La réforme agraire libère-t-elle les exploités de la terre ?
Inutile de dire que dans les pays où l’impérialisme a cédé le pouvoir à la bourgeoisie indigène, comme dans l’Inde, le paysan vit au bord de la famine ou meurt de faim, sous la coupe des propriétaires fonciers rapaces. Dans les pays où les soulèvements généralisés de paysans ont porté au pouvoir les partis communistes, se sont formés des États bureaucratico-militaires qui ont institué pour leur propre compte la réforme agraire, c’est-à-dire aboli la propriété foncière et fait disparaître la classe des propriétaires fonciers, distribué la terre aux paysans, s’assurant ainsi leur soutien dans la première phase de leur pouvoir ; mais une fois le capitalisme d’État instauré, le surtravail du paysan constitue la base de l’accumulation primitive pour l’industrialisation.

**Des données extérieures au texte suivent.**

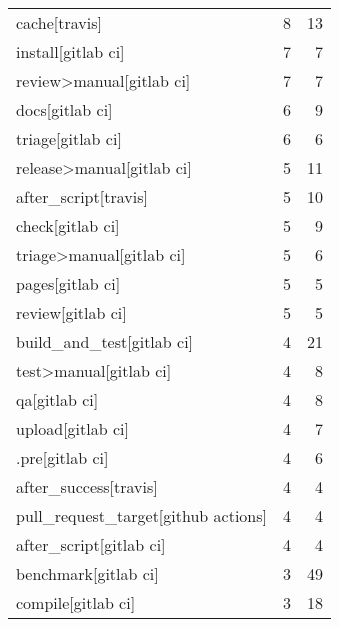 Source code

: \begin{tabular}{lrr}
cache[travis]                              &                   8 &            13 \\
install[gitlab ci]                         &                   7 &             7 \\
review>manual[gitlab ci]                   &                   7 &             7 \\
docs[gitlab ci]                            &                   6 &             9 \\
triage[gitlab ci]                          &                   6 &             6 \\
release>manual[gitlab ci]                  &                   5 &            11 \\
after\_script[travis]                       &                   5 &            10 \\
check[gitlab ci]                           &                   5 &             9 \\
triage>manual[gitlab ci]                   &                   5 &             6 \\
pages[gitlab ci]                           &                   5 &             5 \\
review[gitlab ci]                          &                   5 &             5 \\
build\_and\_test[gitlab ci]                  &                   4 &            21 \\
test>manual[gitlab ci]                     &                   4 &             8 \\
qa[gitlab ci]                              &                   4 &             8 \\
upload[gitlab ci]                          &                   4 &             7 \\
.pre[gitlab ci]                            &                   4 &             6 \\
after\_success[travis]                      &                   4 &             4 \\
pull\_request\_target[github actions]        &                   4 &             4 \\
after\_script[gitlab ci]                    &                   4 &             4 \\
benchmark[gitlab ci]                       &                   3 &            49 \\
compile[gitlab ci]                         &                   3 &            18 \\

\end{tabular}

La guerre permanente, un des aspects de la crise permanente de la société capitaliste mondiale actuelle.
Nous vivons dans une époque de guerre permanente ; les puissances s’affrontent, soit directement, soit par l’intermédiaire des États sous leur dépendance et, comme par le passé, chacun rejette sur l’autre la responsabilité.
Dans un pays ou dans un autre, les victimes sont toujours les ouvriers et les paysans. « Un peuple qui en opprime un autre est lui-même opprimé. » Nous n’avons pas de patrie à défendre, même si cette patrie est « communiste ». La lutte pour l’auto-émancipation, c’est, pour tout exploité, le devoir de lutter contre son propre exploiteur, la guerre n’étant que la forme extrême de cette exploitation. La paix ou la guerre que nos maîtres préconisent, que ces maîtres soient des bourgeois, des propriétaires fonciers, des généraux ou des bureaucrates « communistes », n’est pas notre affaire. Ni la défense du « monde libre » ni la défense des gouvernements « ouvriers et paysans » ne nous concerne. Dans n’importe quel coin de la terre, nous luttons directement contre ceux qui nous envoient à la boucherie en refusant de fabriquer et de porter les armes ; et cette lutte fait partie intégrante de notre lutte pour l’auto-émancipation, au-delà de toutes les frontières.
Ngô Van, juillet 1967,
Titre original : « Sur la réforme agraire », in Cahier de discussion pour le Socialisme des conseils, n° 8 avril 1968.